Small octavo (20 x 13.5 cm.), 90, [ii] pages. Advertisements. Photographic illustration of the Church on frontispiece. “Contents” is actually an index. Evident FIRST EDITION. An instance of a church cookbook undertaken on behalf of a local Christian Endeavor Society; with more than three hundred attributed recipes. Includes: Cream of Lima Bean Soup, Bon-Ton Oysters, Stewed Mushrooms, Fried Squash, Tomato Salad (with peanuts), Sour Milk Rusk, Berry Tea Cake, Lemon Raisin Pie, Quince Pie, Cranberry Pudding, Rhubarb Tapioca, Marshmallow Tortoni, Pear Marmalade, Orange Nut Squares. There is also a brief chapter dedicated to fireless cookery. ~ The Road Meetinghouse (First Congregational Church) of Stonington, in the southeastern corner of Connecticut, was established under British rule in 1674, at a time when such congregations identified simply as the Church of Christ.
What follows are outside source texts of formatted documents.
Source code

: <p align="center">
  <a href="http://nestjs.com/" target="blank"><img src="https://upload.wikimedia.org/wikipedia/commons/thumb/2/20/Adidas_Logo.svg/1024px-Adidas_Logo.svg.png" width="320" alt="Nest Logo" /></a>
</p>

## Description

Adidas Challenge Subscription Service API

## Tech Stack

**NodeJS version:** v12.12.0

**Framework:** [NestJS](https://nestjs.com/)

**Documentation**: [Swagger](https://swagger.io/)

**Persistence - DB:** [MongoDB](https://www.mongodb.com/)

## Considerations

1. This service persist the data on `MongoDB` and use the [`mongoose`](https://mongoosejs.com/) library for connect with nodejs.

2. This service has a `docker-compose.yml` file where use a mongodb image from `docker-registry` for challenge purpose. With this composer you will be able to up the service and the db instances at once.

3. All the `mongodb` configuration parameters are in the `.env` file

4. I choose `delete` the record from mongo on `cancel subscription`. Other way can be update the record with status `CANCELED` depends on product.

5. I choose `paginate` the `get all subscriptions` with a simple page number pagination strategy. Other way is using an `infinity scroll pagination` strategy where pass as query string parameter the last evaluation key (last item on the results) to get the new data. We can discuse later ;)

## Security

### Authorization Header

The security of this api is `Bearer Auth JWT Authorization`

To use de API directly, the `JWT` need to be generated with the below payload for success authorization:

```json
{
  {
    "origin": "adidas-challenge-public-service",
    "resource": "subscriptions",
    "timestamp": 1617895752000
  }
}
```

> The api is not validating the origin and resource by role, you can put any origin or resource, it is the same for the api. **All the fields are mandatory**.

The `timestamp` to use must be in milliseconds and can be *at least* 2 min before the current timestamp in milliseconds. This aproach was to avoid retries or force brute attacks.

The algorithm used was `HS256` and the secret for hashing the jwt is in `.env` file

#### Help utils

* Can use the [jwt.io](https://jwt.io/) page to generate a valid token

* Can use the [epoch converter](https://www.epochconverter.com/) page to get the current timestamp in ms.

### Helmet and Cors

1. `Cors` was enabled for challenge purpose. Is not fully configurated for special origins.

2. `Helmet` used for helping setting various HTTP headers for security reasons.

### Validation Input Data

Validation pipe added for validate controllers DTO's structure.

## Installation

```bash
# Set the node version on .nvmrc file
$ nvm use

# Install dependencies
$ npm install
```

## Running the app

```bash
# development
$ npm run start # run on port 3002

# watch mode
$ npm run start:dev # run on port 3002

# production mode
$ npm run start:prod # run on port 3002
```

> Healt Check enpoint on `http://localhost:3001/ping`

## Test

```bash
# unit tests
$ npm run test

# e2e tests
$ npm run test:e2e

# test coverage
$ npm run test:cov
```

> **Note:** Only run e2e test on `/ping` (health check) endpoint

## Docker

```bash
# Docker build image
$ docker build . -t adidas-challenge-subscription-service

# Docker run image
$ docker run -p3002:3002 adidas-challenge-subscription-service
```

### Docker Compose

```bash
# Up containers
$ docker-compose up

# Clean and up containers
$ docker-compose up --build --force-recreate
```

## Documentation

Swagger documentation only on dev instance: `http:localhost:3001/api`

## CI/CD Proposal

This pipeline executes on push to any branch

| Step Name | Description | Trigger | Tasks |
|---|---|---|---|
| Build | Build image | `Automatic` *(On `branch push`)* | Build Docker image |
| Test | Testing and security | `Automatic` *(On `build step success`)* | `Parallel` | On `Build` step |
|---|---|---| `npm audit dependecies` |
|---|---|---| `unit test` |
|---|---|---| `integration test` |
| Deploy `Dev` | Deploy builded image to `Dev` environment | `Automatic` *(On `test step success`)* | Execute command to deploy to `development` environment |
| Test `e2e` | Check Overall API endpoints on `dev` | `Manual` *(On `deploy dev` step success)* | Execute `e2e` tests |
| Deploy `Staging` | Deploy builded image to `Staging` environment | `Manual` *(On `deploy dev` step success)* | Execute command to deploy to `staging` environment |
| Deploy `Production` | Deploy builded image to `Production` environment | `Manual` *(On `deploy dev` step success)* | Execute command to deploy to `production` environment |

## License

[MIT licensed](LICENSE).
A permanent structure was erected in the 1720s and the pastoral chain persisted for a century, despite divisions characteristic of Congregationalist governance, until a contingent of members seceded, in 1833, to establish Second Congregational in a part of town called The Borough that projects into Little Narragansett Bay. In 1950, the modest church with its historic Hook & Hastings pipe organ and squared-off clock tower on Main Street, built in 1834, united with First Baptist Church to form the dually-aligned United Church of Stonington. (The Baptist Church was later sold and converted into a private residence and art gallery.) ~ The Young People’s Society of Christian Endeavor was founded in 1881 in Portland, Maine by the pastor of Williston Congregational Church, Francis Edward Clark (1851-1927). A Congregationalist effort to encourage youth of Christian families “to increase their mutual acquaintanceship,” Christian Endeavor disseminated publications, devised fellowship programs, and organized events. The rapidity of its rise can fairly be described as phenomenal: by the end of the first decade of the twentieth century, when The Stonington Cook Book appeared, there were more than seventy thousand local societies in North America with more than three-and-one-half million members. ~ Stapled in green wrappers, titled in black, with original black cloth tape along the back. Fine. [OCLC locates five copies; Cook, page 46; in neither Brown nor Cagle].